Los monasterios medievales eran unidades autogestionarias, como las grandes fundus o fincas a las que se había retirado la nobleza romana. ¿Recuerdan el monasterio de El nombre de la rosa, la estupenda novela de Umberto Eco magistralmente llevada al cine por Jean-Jacques Annaud en 1986? Aquel imaginario monasterio en los Apeninos, algo siniestro por necesidades de la narración, nos da buena idea de lo que eran estas instituciones medievales: una iglesia con un claustro adyacente en torno al cual se edifican diversas dependencias: sala capitular, refectorio, cocina, celdas o dormitorios comunales, biblioteca, escritorio, talleres, farmacia, lavandería y graneros, todo ello rodeado por un muro que defiende y asegura la clausura. La vida monástica se regía por una disciplina comunal. Había unos rezos y oficios religiosos comunes y, fuera de ellos, un horario de trabajo en el que cada monje cumplía la tarea asignada por sus superiores. Un abad auxiliado por un ecónomo o administrador dirigía la comunidad.

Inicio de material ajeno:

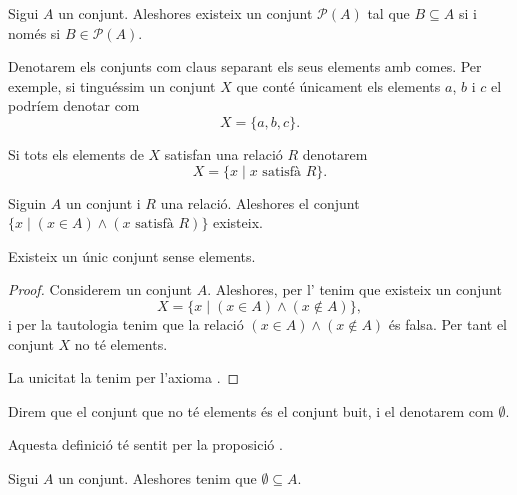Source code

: \documentclass[../Apunts.tex]{subfiles}
\begin{document}
	\begin{axiom}
		\label{axiom:conjunt potència}
		Sigui \(A\) un conjunt. Aleshores existeix un conjunt \(\mathcal{P}(A)\) tal que \(B\subseteq A\) si i només si \(B\in\mathcal{P}(A)\).
	\end{axiom}
	\begin{notation}
		Denotarem els conjunts com claus separant els seus elements amb comes. Per exemple, si tinguéssim un conjunt \(X\) que conté únicament els elements \(a\), \(b\) i \(c\) el podríem denotar com
		\[X=\{a,b,c\}.\]
		
		Si tots els elements de \(X\) satisfan una relació \(R\) denotarem
		\[X=\{x\mid x\text{ satisfà }R\}.\]
	\end{notation}
	\begin{axiom}
		\label{axiom:axioma de separació}
		Siguin \(A\) un conjunt i \(R\) una relació. Aleshores el conjunt \(\{x\mid(x\in A)\land(x\text{ satisfà }R)\}\) existeix.
	\end{axiom}
	\begin{proposition}
		\label{prop:conjunt buit}
		Existeix un únic conjunt sense elements.
		\begin{proof}
			Considerem un conjunt \(A\). Aleshores, per l' tenim que existeix un conjunt
			\[X=\{x\mid(x\in A)\land(x\notin A)\},\]
			i per la tautologia  tenim que la relació \((x\in A)\land(x\notin A)\) és falsa. Per tant el conjunt \(X\) no té elements.
			
			La unicitat la tenim per l'axioma .
		\end{proof}
	\end{proposition}
	\begin{definition}
		Direm que el conjunt que no té elements és el conjunt buit, i el denotarem com \(\emptyset\).
		
		Aquesta definició té sentit per la proposició .
	\end{definition}
	\begin{axiom}
		\label{axiom:axioma de regularitat}
		Sigui \(A\) un conjunt. Aleshores tenim que \(\emptyset\subseteq A\).
	\end{axiom}
\end{document}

El monasterio producía los bienes necesarios para su mantenimiento y aún le sobraban excedentes con los que comerciar. Probablemente el abad pertenecía a la nobleza y vivía como un gran señor, pero los últimos legos de las cocinas o los monjes que labraban el campo procedían de la masa campesina y no vivían mejor que los siervos de una casa noble.
Tras la conversión de los bárbaros, la Iglesia acrecentó su poder político y económico, y fue invadiendo sectores de la vida civil hasta regular la vida de los individuos de la cuna a la sepultura con cierto abuso de ritos externos adecuados al imaginario mágico de aquellas gentes ignorantes y sencillas (genuflexiones, signaciones, santiguaciones, exorcismos, confesiones en privado, fiestas de guardar, misas con el celebrante vuelto de espaldas al creyente y bisbiseadas en ininteligible latín, etc.).
Para los ministros de esta religión, cada vez más numerosos, indoctos y exigentes, cualquier disidencia se consideraba herejía y el hereje se convertía en un delincuente social al que se castigaba con la muerte.